Madam Speaker, I rise to speak in favour of the motion.
In 2015 the Liberal Party ran on a platform of increasing infrastructure spending, and together with that there was going to be a series of small to medium-sized deficits. The objective was to implement infrastructure spending and projects that would improve efficiency and economic productivity and ultimately strengthen Canada's economy and create well-paying jobs. There were going to be three years of small to medium-sized deficits, and in year four, 2019, the Liberals were going to balance the budget. It seemed like a plausible story, and the Liberal Party won a majority government.
However, fast-forward to 2020. Rather than looking in the mirror that Canadian voters have given them to perhaps examine their presuppositions, the Liberals are saying they do not care about balanced budgets anymore. In fact, they are saying yes, we did not meet our objective of balancing the budget in year four, 2019; we have just moved the goal posts. They say they do not measure deficits in real dollars anymore; they now measure deficits as a ratio to gross domestic product. Under that new measure, they say they are looking way better.
As a matter of fact, the truth to the story is they are not looking better. They just do not look as bad as some of our trading partners.
I wonder what would happen today if there were a global financial crisis of the kind we had in 2008. Canada, unfortunately, is not in the good, safe, sound position that it was in at that time under the then-Conservative government. Canada weathered the global financial crisis very well because of the sound economic policy that was the core of the Conservative government. If the government cannot balance its budget in times of full employment with many people paying taxes in an environment of good tax revenue and low interest rates, then it is no wonder that many Canadians are concerned and worried about the future of this country.
If this debt financing actually went for the stated purpose of increasing and improving infrastructure spending, it would not be so bad, but the government has mishandled the infrastructure file and there is a lack of transparency, so we are looking for more transparency. That is why I speak in favour of the motion:
That...the House call on the Auditor General of Canada to immediately conduct an audit of the government’s Investing in Canada Plan, including, but not be limited to, verifying whether the plan lives up to its stated goals and promises....
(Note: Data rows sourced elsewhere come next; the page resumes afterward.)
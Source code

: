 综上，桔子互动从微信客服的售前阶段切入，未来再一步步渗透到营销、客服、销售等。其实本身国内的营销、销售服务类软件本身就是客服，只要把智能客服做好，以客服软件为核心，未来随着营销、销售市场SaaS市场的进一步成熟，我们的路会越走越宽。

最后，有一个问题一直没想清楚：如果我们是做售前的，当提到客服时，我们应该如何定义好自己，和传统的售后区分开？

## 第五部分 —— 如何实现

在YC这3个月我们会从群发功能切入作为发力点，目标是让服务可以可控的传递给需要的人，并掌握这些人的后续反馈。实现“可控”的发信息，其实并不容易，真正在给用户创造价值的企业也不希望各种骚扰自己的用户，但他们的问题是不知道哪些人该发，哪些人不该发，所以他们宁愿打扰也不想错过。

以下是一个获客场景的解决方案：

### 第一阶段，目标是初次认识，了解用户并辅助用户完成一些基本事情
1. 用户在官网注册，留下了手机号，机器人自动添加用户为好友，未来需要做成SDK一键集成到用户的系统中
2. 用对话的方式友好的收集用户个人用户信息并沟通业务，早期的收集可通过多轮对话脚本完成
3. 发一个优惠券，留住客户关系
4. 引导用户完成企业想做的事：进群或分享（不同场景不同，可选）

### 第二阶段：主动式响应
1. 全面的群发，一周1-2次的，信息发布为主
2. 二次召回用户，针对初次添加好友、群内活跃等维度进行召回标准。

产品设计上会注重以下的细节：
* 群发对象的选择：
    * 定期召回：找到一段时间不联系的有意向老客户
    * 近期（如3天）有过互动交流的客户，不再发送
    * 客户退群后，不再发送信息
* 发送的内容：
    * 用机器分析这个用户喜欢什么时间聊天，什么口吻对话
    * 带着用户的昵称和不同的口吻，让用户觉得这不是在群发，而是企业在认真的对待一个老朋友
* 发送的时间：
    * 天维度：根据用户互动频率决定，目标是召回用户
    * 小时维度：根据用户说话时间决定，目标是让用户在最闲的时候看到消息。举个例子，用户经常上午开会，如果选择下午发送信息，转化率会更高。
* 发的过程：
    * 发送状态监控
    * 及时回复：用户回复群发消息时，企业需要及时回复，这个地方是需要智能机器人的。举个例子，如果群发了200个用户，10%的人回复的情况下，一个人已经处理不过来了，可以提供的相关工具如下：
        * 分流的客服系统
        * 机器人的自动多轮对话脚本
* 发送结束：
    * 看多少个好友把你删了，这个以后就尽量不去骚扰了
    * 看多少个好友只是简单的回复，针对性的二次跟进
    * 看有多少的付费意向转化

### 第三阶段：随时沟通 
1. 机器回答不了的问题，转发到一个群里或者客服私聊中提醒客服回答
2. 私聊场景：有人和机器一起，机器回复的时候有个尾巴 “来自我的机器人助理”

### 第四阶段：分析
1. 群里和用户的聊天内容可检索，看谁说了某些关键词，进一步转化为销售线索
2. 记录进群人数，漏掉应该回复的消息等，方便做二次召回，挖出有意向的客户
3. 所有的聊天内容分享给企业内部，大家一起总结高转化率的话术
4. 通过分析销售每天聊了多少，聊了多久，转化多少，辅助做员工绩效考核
I am convinced that the Auditor General, when he reports, will say that the government has not.
I have heard members from the other side say that they are having trouble spending the money because of lack of co-operation from provincial governments and municipal mayors. I can say that there are a couple of projects in the Fraser Valley for which people there would love to have a commitment from the federal government.
I have spoken with the mayors in my riding in Langley, but my riding also extends into west Abbotsford, so I have spoken to the mayor of Abbotsford as well. They are fully in support of expanding Highway 1. I thank my neighbouring member of Parliament for speaking in favour of that great project. Many people are tied up in traffic every day and every morning there is a long lineup of people going into metro Vancouver, so it is high time for Highway 1 to be expanded.
It was pointed out by the member for Surrey—Newton that Conservative and Liberal governments have supported the expansion of Highway 1 as far as exit 264, but that only tells half the answer. That is now where the bottleneck is going to be. Highway 1, the Trans-Canada Highway, was built in the mid-1960s, and beyond exit 264 there has never been any expansion. It is still a two-way highway, a core transit corridor, and it is high time for it to be expanded.
I also want to talk about the SkyTrain expansion. The western part of my riding is in metro Vancouver, and all 21 mayors there are fully in support of the SkyTrain expansion. There is a funding commitment from three levels of government to bring the SkyTrain to the Fleetwood area in Surrey, but we are looking for another $1.6 billion to complete the project and bring it all the way to Langley. I would point out that $1.6 billion is less than 1% of the total $186.7 billion that has been committed to infrastructure spending. This is one project with full support from all the mayors of metro Vancouver and the members of the legislative assembly as well, both Liberal and NDP.
There are a couple of projects that have full support from my constituents, the mayors and the members of the legislative assembly. Those are shovel-ready. We are looking for the federal government to come forward and support those two projects.